A recent review of silver-level health insurance plans offered in the Florida Health Insurance Marketplace found that four insurers -- CoventryOne (wholly owned by Aetna), Cigna, Humana, and Preferred Medical -- placed every drug used to treat HIV/AIDS in the most expensive drug payment tier.
Tiering prescription drugs has become a common practice by health insurers. "Tiering" determines the cost of the drug to the consumer, as well as other conditions on receipt of the drug, like deductibles and pre-approval requirements. There are no standards or regulations for deciding which drug belongs on a specific tier. Basically, health insurers can place any drug on any tier -- which is exactly what these four Florida insurers have done.
For example, CoventryOne's plans on the Marketplace offer six tiers: 1A, Lower Cost Preferred Generic Drugs; 1, Preferred Generic Drugs; 2, Preferred Generic Drugs; 3, Non-preferred Brand/Generic Drugs; 4, Preferred Specialty Drugs; and 5, Non-Preferred Specialty Drugs.
Tier 1 drugs under the CoventryOne plan cost the customer as little as $5. Tier 5 drugs, on the other hand, require prior approval and a 40 percent coinsurance payment after first meeting a $1,000 deductible -- and there are quantity limits.
CoventryOne places every anti-retroviral drug used in HIV treatment, including generics, in Tier 5.

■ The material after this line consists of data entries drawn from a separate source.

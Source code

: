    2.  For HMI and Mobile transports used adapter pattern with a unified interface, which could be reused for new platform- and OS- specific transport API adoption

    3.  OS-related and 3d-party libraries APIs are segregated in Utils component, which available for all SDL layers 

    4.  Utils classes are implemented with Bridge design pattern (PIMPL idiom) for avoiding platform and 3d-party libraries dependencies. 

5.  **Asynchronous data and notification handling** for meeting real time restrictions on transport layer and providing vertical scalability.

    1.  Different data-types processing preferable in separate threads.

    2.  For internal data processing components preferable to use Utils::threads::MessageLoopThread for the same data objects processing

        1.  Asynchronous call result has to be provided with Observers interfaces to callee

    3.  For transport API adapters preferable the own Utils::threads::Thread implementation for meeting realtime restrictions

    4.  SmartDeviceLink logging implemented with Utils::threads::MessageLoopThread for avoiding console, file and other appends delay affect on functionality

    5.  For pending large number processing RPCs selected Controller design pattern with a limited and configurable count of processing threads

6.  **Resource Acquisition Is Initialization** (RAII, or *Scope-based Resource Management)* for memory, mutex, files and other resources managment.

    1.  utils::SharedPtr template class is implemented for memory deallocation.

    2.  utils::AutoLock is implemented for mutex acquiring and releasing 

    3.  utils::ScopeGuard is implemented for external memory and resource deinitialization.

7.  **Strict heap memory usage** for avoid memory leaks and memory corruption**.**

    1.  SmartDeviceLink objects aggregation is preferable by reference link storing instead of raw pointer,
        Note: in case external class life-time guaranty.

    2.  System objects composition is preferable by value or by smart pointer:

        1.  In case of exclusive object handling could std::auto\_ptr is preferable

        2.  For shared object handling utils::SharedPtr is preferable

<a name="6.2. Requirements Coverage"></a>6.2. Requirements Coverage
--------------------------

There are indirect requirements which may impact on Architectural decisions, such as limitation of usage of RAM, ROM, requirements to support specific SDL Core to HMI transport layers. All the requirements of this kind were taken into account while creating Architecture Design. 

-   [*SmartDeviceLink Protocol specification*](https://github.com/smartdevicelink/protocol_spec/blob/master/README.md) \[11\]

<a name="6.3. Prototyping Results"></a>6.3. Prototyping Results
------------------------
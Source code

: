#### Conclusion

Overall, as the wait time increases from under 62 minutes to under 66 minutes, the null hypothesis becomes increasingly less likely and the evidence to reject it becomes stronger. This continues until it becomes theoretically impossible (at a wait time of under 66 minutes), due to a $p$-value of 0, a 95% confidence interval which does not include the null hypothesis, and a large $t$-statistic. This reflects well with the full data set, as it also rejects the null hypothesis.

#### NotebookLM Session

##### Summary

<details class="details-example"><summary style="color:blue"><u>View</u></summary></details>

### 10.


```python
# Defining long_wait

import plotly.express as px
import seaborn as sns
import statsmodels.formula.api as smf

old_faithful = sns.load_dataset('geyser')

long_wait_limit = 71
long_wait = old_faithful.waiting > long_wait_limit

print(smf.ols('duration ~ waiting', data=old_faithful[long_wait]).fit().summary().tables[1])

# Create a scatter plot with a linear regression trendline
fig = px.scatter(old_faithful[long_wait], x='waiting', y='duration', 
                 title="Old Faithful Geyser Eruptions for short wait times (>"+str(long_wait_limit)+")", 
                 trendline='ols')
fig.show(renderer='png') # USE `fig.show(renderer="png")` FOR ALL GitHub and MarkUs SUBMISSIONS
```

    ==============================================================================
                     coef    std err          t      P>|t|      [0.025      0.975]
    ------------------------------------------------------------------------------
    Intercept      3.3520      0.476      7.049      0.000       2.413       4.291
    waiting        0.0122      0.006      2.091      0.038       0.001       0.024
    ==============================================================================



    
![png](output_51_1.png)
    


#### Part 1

Cigna, Humana and Preferred Medical have similar tiers and also place generic HIV medications in their highest cost-sharing tiers. These tiering designations add up to significant money for patients.
This is neither normal nor necessary, and none of the other silver plans in Florida even approach this pricing. BlueCross places all but one anti-retroviral drug in Tiers 1 and 2 (the other is in Tier 3). Aetna places generic versions of 7 HIV drugs in Tier 1. Ambetter has placed most HIV drugs on Tiers 1 and 2, with two in Tier 4.
So if you are living with HIV or AIDS, which plan would you choose? CoventryOne, Cigna, Humana and Preferred Medical want to make sure their plans are the least attractive option for persons living with HIV/AIDS. And you can see why -- if you have HIV, you are more likely to need to use health services, including prescription drugs and cost the insurer more.
This practice is dangerous. As with many medical conditions, barriers to care and treatment interruptions can have serious health consequences, particularly for persons with HIV/AIDS, such as the development of resistance to the very drugs that should be helping suppress the virus.
The practice is also illegal. The Affordable Care Act, the law that created the Marketplace in which these plans are offered, prohibits insurers from discriminating against people with disabilities, people living with HIV/AIDS, and those with pre-existing conditions or other significant health needs.
Congress anticipated that health insurers might try to get around the requirement that they provide coverage without regard to a person's pre-existing conditions or health needs. That's why it wrote into the Affordable Care Act, not only the requirement that insurance plans not openly discriminate, but also that they could not offer "benefit designs that have the effect of discouraging enrollment ... by individuals with significant health needs."
The law also provides a way to challenge this discriminatory pricing. Last month, the National Health Law Program and The AIDS Institute filed an administrative complaint with the Office of Civil Rights at the U.S. Department of Health and Human Services asking the Obama Administration to investigate the plans, stop the illegal behavior, and seek penalties.
An administrative process may not be as riveting as a Larry Kramer play or a massive AIDS protest, but anyone who cares about health care and access to treatment for those living with HIV and AIDS should be watching this case closely.